Wir zeigen Ihnen, wie Sie diese Verschwendung stoppen und Landing Pages bauen, die wirklich funktionieren. Bevor wir auf die taktischen Verbesserungen eingehen, lohnt es sich, sich auf die Grundlagen von What Makes a Good Landing Page zu stützen. Das ist kein theoretisches Marketing-Gelaber, sondern ein praxiserprobter Leitfaden für Seiten, die die User Intent respektieren und – noch wichtiger – Ihr Budget.
Die große Lücke zwischen durchschnittlich und herausragend
Der Performance-Unterschied zwischen einer generischen Seite und einer optimierten ist enorm. Wir sprechen nicht von ein paar Prozentpunkten.

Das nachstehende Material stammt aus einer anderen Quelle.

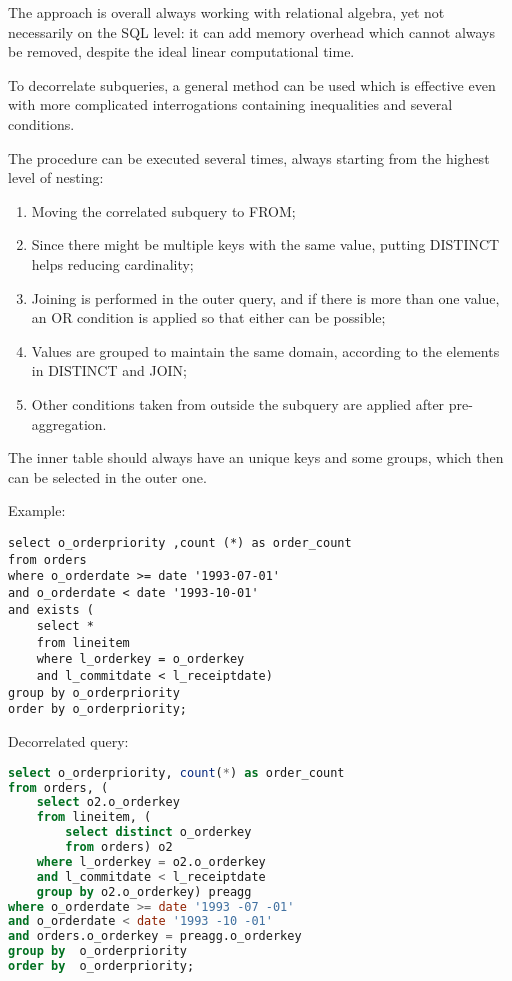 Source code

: The approach is overall always working with relational algebra, yet not necessarily on the SQL level: it can add memory overhead which cannot always be removed, despite the ideal linear computational time.

To decorrelate subqueries, a general method can be used which is effective even with more complicated interrogations containing inequalities and several conditions.

The procedure can be executed several times, always starting from the highest level of nesting:
\begin{enumerate}
	\item Moving the correlated subquery to FROM;
	\item Since there might be multiple keys with the same value, putting DISTINCT helps reducing cardinality;
	\item Joining is performed in the outer query, and if there is more than one value, an OR condition is applied so that either can be possible;
	\item Values are grouped to maintain the same domain, according to the elements in DISTINCT and JOIN;
	\item Other conditions taken from outside the subquery are applied after pre-aggregation.
\end{enumerate}

The inner table should always have an unique keys and some groups, which then can be selected in the outer one.

Example:
\begin{lstlisting}
select o_orderpriority ,count (*) as order_count
from orders
where o_orderdate >= date '1993-07-01'
and o_orderdate < date '1993-10-01'
and exists (
	select * 
	from lineitem
	where l_orderkey = o_orderkey
	and l_commitdate < l_receiptdate)
group by o_orderpriority
order by o_orderpriority;
\end{lstlisting}

Decorrelated query:
\begin{lstlisting}[language=SQL]
select o_orderpriority, count(*) as order_count
from orders, (
	select o2.o_orderkey
	from lineitem, (
		select distinct o_orderkey 
		from orders) o2
	where l_orderkey = o2.o_orderkey
	and l_commitdate < l_receiptdate
	group by o2.o_orderkey) preagg
where o_orderdate >= date '1993 -07 -01' 
and o_orderdate < date '1993 -10 -01' 
and orders.o_orderkey = preagg.o_orderkey
group by  o_orderpriority
order by  o_orderpriority;
\end{lstlisting}
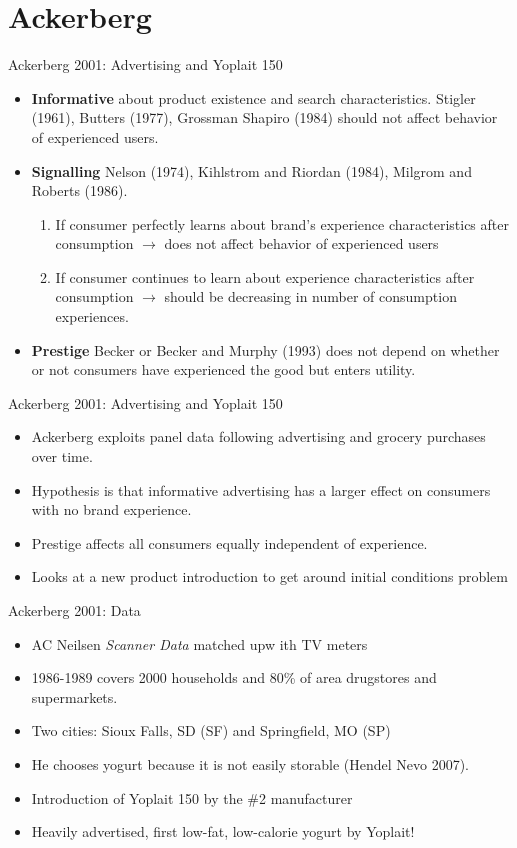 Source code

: \section*{Ackerberg}
\begin{frame}{Ackerberg 2001: Advertising and Yoplait 150}
\begin{itemize}
\item \textbf{Informative} about product existence and search characteristics. Stigler (1961), Butters (1977), Grossman Shapiro (1984) should not affect behavior of experienced users.
\item \textbf{Signalling} Nelson (1974), Kihlstrom and Riordan (1984), Milgrom and Roberts (1986).
\begin{enumerate}
\item If consumer perfectly learns about brand's experience characteristics after consumption $\rightarrow$ does not affect behavior of experienced users
\item If consumer continues to learn about  experience characteristics after consumption $\rightarrow$ should be decreasing in number of consumption experiences.
\end{enumerate}
\item \textbf{Prestige} Becker or Becker and Murphy (1993) does not depend on whether or not consumers have experienced the good but enters utility.
\end{itemize}
\end{frame}

\begin{frame}{Ackerberg 2001: Advertising and Yoplait 150}
\begin{itemize}
\item Ackerberg exploits panel data following advertising and grocery purchases over time.
\item Hypothesis is that \alert{informative} advertising has a larger effect on consumers with no brand experience.
\item \alert{Prestige} affects all consumers equally independent of experience.
\item Looks at a new product introduction to get around \alert{initial conditions problem}
\end{itemize}
\end{frame}

\begin{frame}{Ackerberg 2001: Data}
\begin{itemize}
\item AC Neilsen \textit{Scanner Data} matched upw ith TV meters
\item 1986-1989 covers 2000 households and 80\% of area drugstores and supermarkets.
\item Two cities: Sioux Falls, SD \alert{(SF)} and Springfield, MO \alert{(SP)}
\item He chooses yogurt because it is not easily storable (Hendel Nevo 2007).
\item Introduction of \alert{Yoplait 150} by the \#2 manufacturer
\item Heavily advertised, first low-fat, low-calorie yogurt by Yoplait!
\end{itemize}
\end{frame}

Unternehmen, die bei Landing Pages strategisch vorgehen, können Conversion Rates von 21% bis 50% erreichen – und damit den Branchenwert von 2,35% komplett in den Schatten stellen.

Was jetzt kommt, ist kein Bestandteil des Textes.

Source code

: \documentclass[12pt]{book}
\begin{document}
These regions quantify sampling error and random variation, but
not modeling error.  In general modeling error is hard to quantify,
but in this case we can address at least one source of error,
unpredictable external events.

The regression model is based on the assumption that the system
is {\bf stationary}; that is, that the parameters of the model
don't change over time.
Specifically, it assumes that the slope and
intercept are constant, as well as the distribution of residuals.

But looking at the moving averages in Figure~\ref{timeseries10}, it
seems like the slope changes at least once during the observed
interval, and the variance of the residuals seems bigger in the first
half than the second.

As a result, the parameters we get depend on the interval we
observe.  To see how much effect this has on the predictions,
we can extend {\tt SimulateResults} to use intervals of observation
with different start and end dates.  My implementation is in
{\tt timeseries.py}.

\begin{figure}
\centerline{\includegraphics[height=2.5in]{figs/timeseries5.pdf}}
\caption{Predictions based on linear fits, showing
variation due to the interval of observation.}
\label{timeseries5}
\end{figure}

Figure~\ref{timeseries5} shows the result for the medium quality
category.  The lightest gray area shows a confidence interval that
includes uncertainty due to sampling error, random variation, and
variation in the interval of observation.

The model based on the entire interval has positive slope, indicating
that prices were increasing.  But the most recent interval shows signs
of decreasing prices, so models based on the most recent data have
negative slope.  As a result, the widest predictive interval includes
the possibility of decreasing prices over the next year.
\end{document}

Das zeigt: Eine gut gestaltete Landing Page ist kein kleiner Fortschritt – sie ist ein massiver Wettbewerbsvorteil.
Die Daten sind eindeutig: Mehr ist mehr. Unternehmen mit 21 bis 40 dedizierten Landing Pages sehen fast 300% mehr Conversions als jene mit nur wenigen Seiten. Jede Seite ist ein gezielter Einstieg für eine bestimmte Zielgruppe und einen konkreten Intent.
Dieser Leitfaden geht darum, die Strukturen zu bauen, die die Landing Pages trennen, die konvertieren – von denen, die Ihnen nur Geld kosten. Lassen Sie uns diesen undichten Eimer reparieren. 🪣
Stimmen Sie die Botschaft ab, bevor Sie eine Codezeile schreiben
Die meisten Landing Pages scheitern, lange bevor ein Designer überhaupt Hand anlegt.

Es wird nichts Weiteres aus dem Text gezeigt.